Otomotiv Sanayi, Uluslararası Otomotiv Mühendisliği Konferansı – IAEC 2023’te Yeşil ve Dijital Geleceği Masaya Yatırdı!

Otomotiv mühendisliği alanında en yeni teknolojilerin ve gelişmelerin mercek altına alındığı ‟Uluslararası Otomotiv Mühendisliği Konferansı – IAEC”, Yeşil ve Dijital Gelecek temasıyla gerçekleştirildi. Bu yıl sekizincisi düzenlenen IAEC 2023’e alanında uzman yerli, yabancı sektör temsilcileri ile, dünyanın önde gelen şirketlerin yöneticileri katıldı. Konferansın açılışında konuşan Konferans Başkanı ve Galatasaray Üniversitesi Öğretim Üyesi Prof. Dr. Tankut Acarman, “Günümüzdeki araçların yazılımı ve donanımı dağıtık gömülü sistem olarak gerek sürüş açısından gerekse yazılımsal olarak sunulan ileri seviye sürüş destek sistemleri, buna otonom sürüş de dahil edilebilir güvenilir olmalıdır. Ürünlerin çevre ile dost, emisyon salımının azaltılması hatta sıfırlanması açısından çevreci yani yeşil, üretimi aşamasında aynı miktarda çıktının ekolojik etkisini azaltmak üzere yeniden dönüşümü hedefleyen eko-verimli süreçlere tabi olması hedeflenmektedir. Avrupa Birliği Yeşil Mutabakat girişimi doğrultusunda 2050 yılına gelindiğinde neredeyse tüm otomobiller, kamyonetler, otobüsler ve kamyonların sıfır emisyonlu olması hedeflenmektedir. Daha yakın bir tarih olarak 2030’a kadar Avrupa yollarında en az 30 milyon sıfır emisyonlu araç kullanılacak. Otonom sürüş de büyük ölçekte yaygınlaşacaktır. Bu hedefler Türkiye’de de takip ediliyor. Ekim 2023’te satılan her 5 araçtan biri elektrikli araç olmuştur. Daha enerji verimli, daha güvenli ve hızlı ulaşımı sağlamak üzere dijitalleşme önemli bir rol üstlenecektir” dedi. Konferansta konuşan Bilgi Teknolojileri ve İletişim Kurumu (BTK) Başkanı Ömer Abdullah Karagözoğlu ise, tüm dünyada otomotiv sektöründe önemli değişim ve dönüşüm yaşandığını, elektrikli araçlara geçişin hızlandığını kaydetti. Küresel elektrikli araç pazarının hızla büyüdüğünü vurgulayan Ömer Abdullah Karagözoğlu, “2022 yılında küresel elektrikli araç satışında bir önceki yıla göre yüzde 108’lik bir artış olduğunu görüyoruz. Otonom araç teknolojisinde ise istatistikler 2022 yılında küresel olarak 100 milyar doların üzerinde yatırım yapıldığını gösteriyor” dedi.

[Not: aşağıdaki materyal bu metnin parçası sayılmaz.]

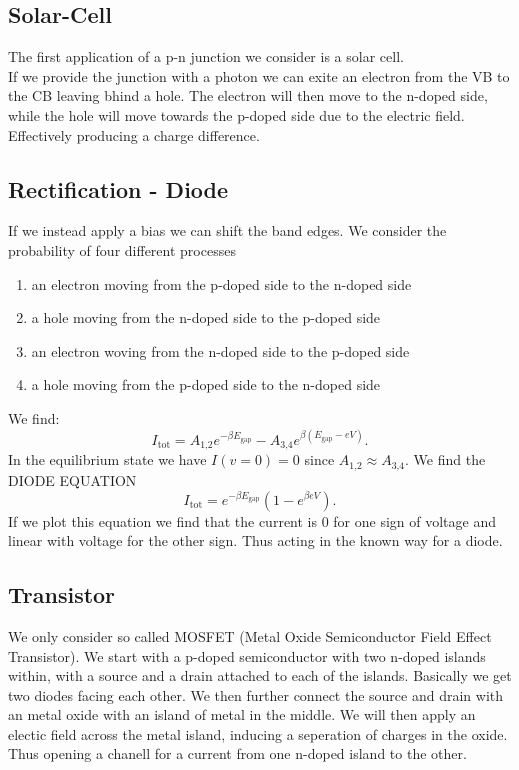 \documentclass{report}
\begin{document}
\subsection{Solar-Cell}
The first application of a p-n junction we consider is a solar cell.\\
If we provide the junction with a photon we can exite an electron from the VB to the CB leaving bhind a hole. The electron will then move to the n-doped side, while the hole will move towards the p-doped side due to the electric field. Effectively producing a charge difference.
\subsection{Rectification - Diode}
If we instead apply a bias we can shift the band edges. We consider the probability of four different processes
\begin{enumerate}
	\item an electron moving from the p-doped side to the n-doped side
	\item a hole moving from the n-doped side to the p-doped side
	\item an electron woving from the n-doped side to the p-doped side
	\item a hole moving from the p-doped side to the n-doped side
\end{enumerate}
We find: \[
	I_\text{tot} = A_\text{1,2} e^{-\beta E_\text{gap}} - A_\text{3,4} e^{\beta\left( E_\text{gap} - eV \right) }
	.\] In the equilibrium state we have $I(v=0) = 0$ since $A_\text{1,2} \approx A_\text{3,4}$. We find the DIODE EQUATION \[
I_\text{tot} = e^{-\beta E_\text{gap}} \left( 1 - e^{\beta eV} \right)
.\] 
If we plot this equation we find that the current is $0$ for one sign of voltage and linear with voltage for the other sign. Thus acting in the known way for a diode.
\subsection{Transistor}
We only consider so called MOSFET (Metal Oxide Semiconductor Field Effect Transistor). We start with a p-doped semiconductor with two n-doped islands within, with a source and a drain attached to each of the islands. Basically we get two diodes facing each other. We then further connect the source and drain with an metal oxide with an island of metal in the middle. We will then apply an electic field across the metal island, inducing a seperation of charges in the oxide. Thus opening a chanell for a current from one n-doped island to the other.\\
\end{document}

Konferansın ana konuşmacısı SAE International® (SAE), Performance Review InstituteSM (PRI) ve SAE ITC ortak girişimi olan Fullsight’ın CEO’su David Schutt ise, “Türkiye otomotiv endüstrisi, lokal ekonomideki rolünün yanı sıra araç üreticilerinin ve sektör uzmanlarının küresel network’ünün de bir parçası. Gelecek için Türk otomotiv endüstrisinin araç üretimi, tasarımı konusundaki değerli katkılarını bekliyoruz. Bu organizasyonun mobilite sektörünün içerisindeki paydaş ve uzmanlarımızın bilgi ve deneyimlerinden faydalanıldığı değerli bir organizasyon olduğunu düşünüyorum. Bir arada bulunarak sektöre yönelik bilgi ve deneyimimizi paylaşmak çok önemlidir” diye konuştu.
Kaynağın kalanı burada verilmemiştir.